Luhan aklının içinde dolanıp duruyordu, sert ancak bir o kadar acıklı ifadesi ile birlikte tabii ki. 

‘’Onu yalnızca 2 gündür tanıyorum. Ve ona karşı böyle şeyler hissediyorum,’’diye düşündü. Onunla hiç konuşmamıştı. Küçücük bir merhaba dışında.

Yalnızlık hoş bir şey değildi. Kai bugün bir şey fark etmişti.

Luhan insanlardan uzaklaşmıyordu. İnsanlar ondan uzaklaşıyorlardı.

Peki bunun nedeni neydi? Ne yapmıştı da insanlar ondan bu kadar uzak duruyorlardı? (Luhan’ın suçu ne kjsadgjkasdhfs)

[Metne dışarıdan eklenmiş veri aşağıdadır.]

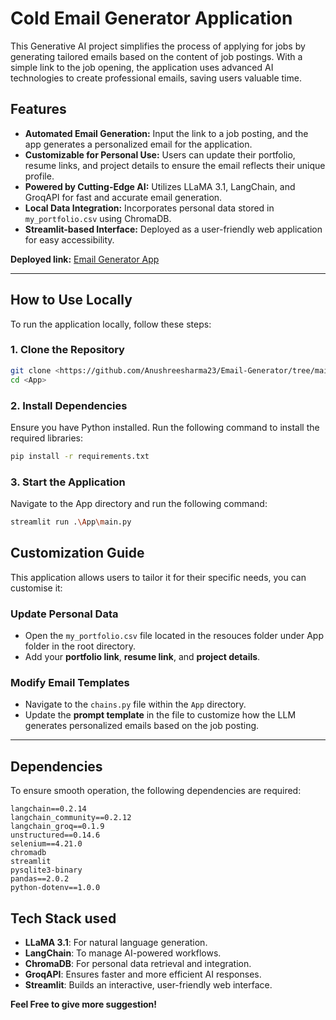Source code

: # Cold Email Generator Application

This Generative AI project simplifies the process of applying for jobs by generating tailored emails based on the content of job postings. With a simple link to the job opening, the application uses advanced AI technologies to create professional emails, saving users valuable time.

## Features
- **Automated Email Generation:** Input the link to a job posting, and the app generates a personalized email for the application.
- **Customizable for Personal Use:** Users can update their portfolio, resume links, and project details to ensure the email reflects their unique profile.
- **Powered by Cutting-Edge AI:** Utilizes LLaMA 3.1, LangChain, and GroqAPI for fast and accurate email generation.
- **Local Data Integration:** Incorporates personal data stored in `my_portfolio.csv` using ChromaDB.
- **Streamlit-based Interface:** Deployed as a user-friendly web application for easy accessibility.

**Deployed link:** [Email Generator App](https://anushreesharma23-email-generator-appmain-ber2tk.streamlit.app/)

---

## How to Use Locally
To run the application locally, follow these steps:

### 1. Clone the Repository
```bash
git clone <https://github.com/Anushreesharma23/Email-Generator/tree/main>
cd <App>
```
### 2. Install Dependencies
Ensure you have Python installed. Run the following command to install the required libraries:

```bash
pip install -r requirements.txt
```
### 3. Start the Application
Navigate to the App directory and run the following command:

```bash
streamlit run .\App\main.py
```
## Customization Guide
This application allows users to tailor it for their specific needs, you can customise it:

### **Update Personal Data**
- Open the `my_portfolio.csv` file located in the resouces folder under App folder in the root directory.
- Add your **portfolio link**, **resume link**, and **project details**.

### **Modify Email Templates**
- Navigate to the `chains.py` file within the `App` directory.
- Update the **prompt template** in the file to customize how the LLM generates personalized emails based on the job posting.

---

## Dependencies
To ensure smooth operation, the following dependencies are required:

```plaintext
langchain==0.2.14
langchain_community==0.2.12
langchain_groq==0.1.9
unstructured==0.14.6
selenium==4.21.0
chromadb
streamlit
pysqlite3-binary
pandas==2.0.2
python-dotenv==1.0.0
```
## Tech Stack used
- **LLaMA 3.1**: For natural language generation.
- **LangChain**: To manage AI-powered workflows.
- **ChromaDB**: For personal data retrieval and integration.
- **GroqAPI**: Ensures faster and more efficient AI responses.
- **Streamlit**: Builds an interactive, user-friendly web interface.

**Feel Free to give more suggestion!**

Kai Luhan’ın kötülük yapacağına inanmıyordu. Luhan soğuk ve sert olabilirdi ama kötü? Asla.

Kai insanları yargılamazdı. İnsanlar hata yapabilirlerdi. Kai’de hata yapıyordu. Bu önyargının kaynağı olamazdı.

Kai bunları düşünürken uyuyakalmıştı. Ve o gece rüyasında ilk defa Luhan’ı gördü.